WHAT TO WORK ON: Nothing but the lines holding the string "begin" should appear in the answer. Copy them from the entries.

RECORDS:
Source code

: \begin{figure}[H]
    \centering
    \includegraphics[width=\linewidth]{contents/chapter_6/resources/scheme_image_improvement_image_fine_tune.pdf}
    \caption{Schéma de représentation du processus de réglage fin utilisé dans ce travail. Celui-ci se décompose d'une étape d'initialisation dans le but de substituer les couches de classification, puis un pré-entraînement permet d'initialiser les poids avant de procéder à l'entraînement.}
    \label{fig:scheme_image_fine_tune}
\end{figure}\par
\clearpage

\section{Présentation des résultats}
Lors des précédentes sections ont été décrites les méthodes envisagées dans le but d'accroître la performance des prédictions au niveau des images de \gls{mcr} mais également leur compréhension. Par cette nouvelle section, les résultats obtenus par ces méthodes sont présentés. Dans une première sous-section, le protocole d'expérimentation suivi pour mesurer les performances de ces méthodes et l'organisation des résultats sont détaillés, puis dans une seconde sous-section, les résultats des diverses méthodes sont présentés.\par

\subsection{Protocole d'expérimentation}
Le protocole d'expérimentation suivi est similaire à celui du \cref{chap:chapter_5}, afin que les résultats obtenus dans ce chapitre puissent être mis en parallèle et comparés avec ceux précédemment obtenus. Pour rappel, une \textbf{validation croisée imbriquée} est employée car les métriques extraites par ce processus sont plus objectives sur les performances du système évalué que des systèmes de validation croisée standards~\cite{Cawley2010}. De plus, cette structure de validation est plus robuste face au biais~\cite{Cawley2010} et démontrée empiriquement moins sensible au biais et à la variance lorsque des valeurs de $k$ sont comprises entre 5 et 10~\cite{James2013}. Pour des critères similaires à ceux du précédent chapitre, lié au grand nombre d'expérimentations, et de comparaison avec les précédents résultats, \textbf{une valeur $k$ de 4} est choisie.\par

---

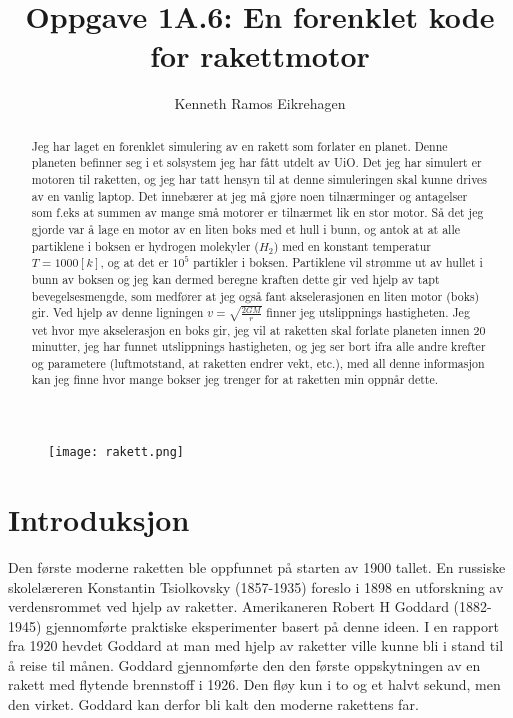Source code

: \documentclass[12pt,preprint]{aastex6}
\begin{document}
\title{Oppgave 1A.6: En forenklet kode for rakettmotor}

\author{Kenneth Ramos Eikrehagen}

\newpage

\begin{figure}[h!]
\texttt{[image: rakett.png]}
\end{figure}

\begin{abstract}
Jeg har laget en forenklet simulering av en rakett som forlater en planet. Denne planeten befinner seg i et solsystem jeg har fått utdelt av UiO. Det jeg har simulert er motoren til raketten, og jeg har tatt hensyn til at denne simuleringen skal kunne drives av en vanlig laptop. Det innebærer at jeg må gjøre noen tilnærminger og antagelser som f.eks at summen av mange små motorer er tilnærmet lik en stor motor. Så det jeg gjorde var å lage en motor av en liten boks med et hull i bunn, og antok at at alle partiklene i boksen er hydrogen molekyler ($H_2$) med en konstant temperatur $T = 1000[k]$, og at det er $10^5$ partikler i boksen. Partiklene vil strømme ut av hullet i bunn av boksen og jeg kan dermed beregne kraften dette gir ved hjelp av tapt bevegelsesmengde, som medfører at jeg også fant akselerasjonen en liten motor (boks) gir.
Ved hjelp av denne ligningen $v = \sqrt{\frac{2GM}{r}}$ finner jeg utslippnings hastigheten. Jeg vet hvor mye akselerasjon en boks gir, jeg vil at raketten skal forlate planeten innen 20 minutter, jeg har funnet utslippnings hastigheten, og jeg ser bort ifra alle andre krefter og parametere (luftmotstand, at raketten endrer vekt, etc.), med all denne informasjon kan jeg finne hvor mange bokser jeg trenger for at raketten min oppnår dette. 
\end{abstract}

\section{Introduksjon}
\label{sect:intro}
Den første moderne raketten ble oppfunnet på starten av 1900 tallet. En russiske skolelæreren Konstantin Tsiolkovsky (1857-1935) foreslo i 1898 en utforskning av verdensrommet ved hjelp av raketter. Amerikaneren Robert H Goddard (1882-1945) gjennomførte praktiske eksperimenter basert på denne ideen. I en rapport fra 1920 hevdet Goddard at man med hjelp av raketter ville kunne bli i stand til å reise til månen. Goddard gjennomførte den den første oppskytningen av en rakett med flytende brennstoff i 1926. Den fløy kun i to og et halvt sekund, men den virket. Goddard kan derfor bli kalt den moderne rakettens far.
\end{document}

OUTPUT BELOW:
: \begin{figure}[H]
\begin{document}
\begin{figure}[h!]
\begin{abstract}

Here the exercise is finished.